2021年4月29日

西荻のこと研究所 メールマガジン 21号 (2021.3.29)

投稿者: nishiogiorg

祝・こと研 卒業
2年間の修士研究を終えて

写真:2020年11月、道路拡幅計画の展示風景

 私事ですが、今年の3月に大学院を修了しました。その修士研究のフィールドとして約2年間、西荻窪のまちに関わらせていただきました。2019年の初夏、地域の人がどのようにまちづくりに関わっていくのかを知りたいといった漠然とした関心から飛び込んだ私をニシオギ空想計画、そして西荻のこと研究所と引き続いて活動に参加させてくださったことに心から感謝しています。今回はそのまとめとして少しスペースをいただいて、私から見た彼らの活動をお話していきたいと思います。
 
 まずは簡単に空想計画のことを振り返ります。空想計画の活動は来街者も含めて西荻窪というまちのことを心から思っている人々がまちに関わっていくきっかけとなっていたと思います。

 現行の制度上においてまちづくりの参加対象としてあげられるのは地権者や住民、商業者など直接その土地の変化に影響を受ける人々です。私の地元である大田区で私の家から徒歩圏内である池上駅でもまちづくりフォーラムが開催されていますが、駅周辺の地権者の組織が行政や企業とともに考えたまちづくり案を説明されるだけで意見を言うなどということができません。またまちづくりカフェというまちづくりの拠点としてつくられたカフェも広報通りの運用はされておらず、直接影響を受けない人間は口を挟む余地もないのかと落胆しました。

 そのため、空想計画においては「自由に空想する」というテーマの下、住民も来街者も好き勝手にまちの未来を考えて話を膨らませたり、昔のまちを思い返したりしている姿がとても印象に残っています。

 ここでならばまちを思っている人が意見をいえるようなまちづくりの糸口を見つけられるかもしれない、そういう思いで図々しくもミーティングやイベント準備に参加し続けました。2019年の秋に行われた企画展示の準備を、熱意を持ちながらでもどこかゆるく楽しそうに行っている姿に、私までも研究のためではなく個人として西荻窪のまちづくりに関わっていきたいという思いになりました。このように空想計画の活動は周囲を巻き込みながらだんだんとその輪が大きくなっていく、そんなものであったように感じています。
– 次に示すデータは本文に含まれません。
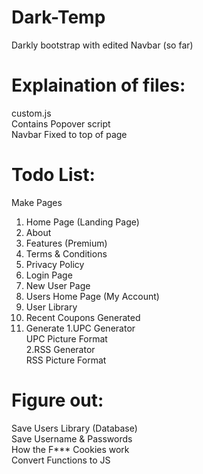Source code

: # Dark-Temp
Darkly bootstrap with edited Navbar (so far)

# Explaination of files:

  custom.js  
  Contains Popover script  
  Navbar Fixed to top of page  

# Todo List:  
Make Pages  
1. Home Page (Landing Page)  
2. About  
3. Features (Premium)  
4. Terms & Conditions  
5. Privacy Policy  
6. Login Page  
7. New User Page  
8. Users Home Page (My Account)  
9. User Library  
10. Recent Coupons Generated  
11. Generate
1.UPC Generator  
   UPC Picture Format  
2.RSS Generator  
   RSS Picture Format
# Figure out:
Save Users Library (Database)  
Save Username & Passwords  
How the F*** Cookies work  
Convert Functions to JS  
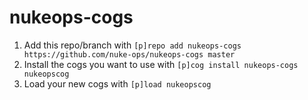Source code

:# nukeops-cogs

1. Add this repo/branch with `[p]repo add nukeops-cogs https://github.com/nuke-ops/nukeops-cogs master`
2. Install the cogs you want to use with `[p]cog install nukeops-cogs nukeopscog`
3. Load your new cogs with `[p]load nukeopscog`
 次に西荻のこと研究所について思い返していきます。2019年に空想計画が一旦の終わりを迎えると知り、私は内心残念に思っていました。住民・来街者を問わず、まちの未来を考えていく意見交換の場としての空想計画は、その活動からあらたな市民活動が派生して全体としてまちづくりが行われていく予感を感じさせていました。空想計画は継続していくことでより多くの活動のきっかけとなると考えていたからです。
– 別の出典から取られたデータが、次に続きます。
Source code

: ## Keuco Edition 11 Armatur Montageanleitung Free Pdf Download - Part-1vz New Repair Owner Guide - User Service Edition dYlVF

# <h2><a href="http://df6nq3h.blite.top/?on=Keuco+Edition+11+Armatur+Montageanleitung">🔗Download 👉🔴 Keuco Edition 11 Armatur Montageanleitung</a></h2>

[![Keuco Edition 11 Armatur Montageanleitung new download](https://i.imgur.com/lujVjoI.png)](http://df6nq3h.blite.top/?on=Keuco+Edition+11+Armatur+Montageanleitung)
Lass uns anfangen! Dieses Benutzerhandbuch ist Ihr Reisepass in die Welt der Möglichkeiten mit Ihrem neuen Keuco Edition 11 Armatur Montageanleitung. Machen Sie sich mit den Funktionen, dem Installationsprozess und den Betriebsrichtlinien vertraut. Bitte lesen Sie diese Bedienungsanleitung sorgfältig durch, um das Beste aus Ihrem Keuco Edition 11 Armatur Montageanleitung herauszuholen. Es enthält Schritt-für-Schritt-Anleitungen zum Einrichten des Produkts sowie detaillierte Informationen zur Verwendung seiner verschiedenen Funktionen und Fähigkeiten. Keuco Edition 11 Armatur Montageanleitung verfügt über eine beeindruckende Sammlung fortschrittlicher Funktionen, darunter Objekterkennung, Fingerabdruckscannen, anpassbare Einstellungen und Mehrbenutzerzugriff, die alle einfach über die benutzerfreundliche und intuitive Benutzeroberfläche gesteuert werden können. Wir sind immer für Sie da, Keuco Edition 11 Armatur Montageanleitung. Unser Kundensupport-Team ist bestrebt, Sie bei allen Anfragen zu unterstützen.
 しかし2020年からは似た活動を行っている人々と合流して道路問題という具体的な問題に対して実際にアプローチをかけようと動いている姿を見て、空想が実るまで待っていられないから活動の次元を一つ上げたのだと納得しました。確かに道路計画はすでに動き出しており、結果が出るまで長期戦になるだろう空想計画は戦略としてマッチしていなかったのだと思います。

 こと研のミーティングに参加するようになってからは新しく知り合ったメンバーが多く、こんなにもまちづくりに意欲的な人が多いのだなと驚きました。またそれぞれが各々の専門性を活かしてまちづくりに関わろうとしていました。当然、空想計画のようにただ理想を話し合っているのではなく、現実の課題に向き合っているためにメンバーへの負担が大きくなっていると感じる場面も多く感じられました。しかしそのような時でもメンバーが自分の関心に基づいて旗振り役を変えながら活動を続けてきました。そのため途中で活動が途切れることなく、少しずつ理想へと歩みを進めているのだと思います。このようにこと研は壁にぶつかったとしてもあきらめずに多様なアプローチをすることでその壁を乗り越えることを試みています。今年も新しいプロジェクトが動き出しているので私も今後を楽しみにしています。
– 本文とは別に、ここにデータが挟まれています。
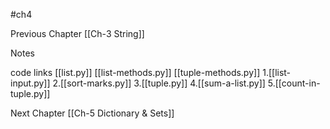 #ch4

Previous Chapter
[[Ch-3 String]]


Notes


code links
[[list.py]]
[[list-methods.py]]
[[tuple-methods.py]]
1.[[list-input.py]]
2.[[sort-marks.py]]
3.[[tuple.py]]
4.[[sum-a-list.py]]
5.[[count-in-tuple.py]]



Next Chapter
[[Ch-5 Dictionary & Sets]]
 2年間の参与観察を通して、私はまちに関わるということを多く教えていただきました。指導の先生や先輩からはあまり入り込みすぎると客観的に活動を観察できなくなってしまうためつかず離れずにいることを意識して観察をした方が良いとといわれていました。ですが気が付くと自分自身もメンバーとして何かまちの未来を良くしたい、そう思えるほど引き込まれる活動だったと思います。

 西荻窪を観察していて感じたことは、西荻窪に関わる人々はまちに関心を持っている人が多いということです。個人のやるべきことややりたいことが多様化している現代日本で道路が拡幅される、再開発が行われる、そういったまちの変化を「あっそう」で済ませてしまう人が多いと感じています。そんな中で西荻窪の人々は空想計画で未来を語り合ったり、展示会で考えを述べたりとまちへの意見を持っている方が多いと感じました。まちを構成しているのは人だと思います。まちのことを思っている人の多い西荻窪でどのような未来が作られていくのか、夢が広がります。

 また、こと研はまちのために自分のやりたいことを実現するために力を貸してくれる方々のいる場所です。やりたいことがあるけれどその一歩が踏み出せない、誰かに背中を押してほしいといったときにこと研のメンバーにアイデアを話してみるといいかもしれません。もちろん自分のアイデアですから実現するのは自分自身です。しかし話してみることで案がより具体化したりアドバイスをもらえたりすると思います。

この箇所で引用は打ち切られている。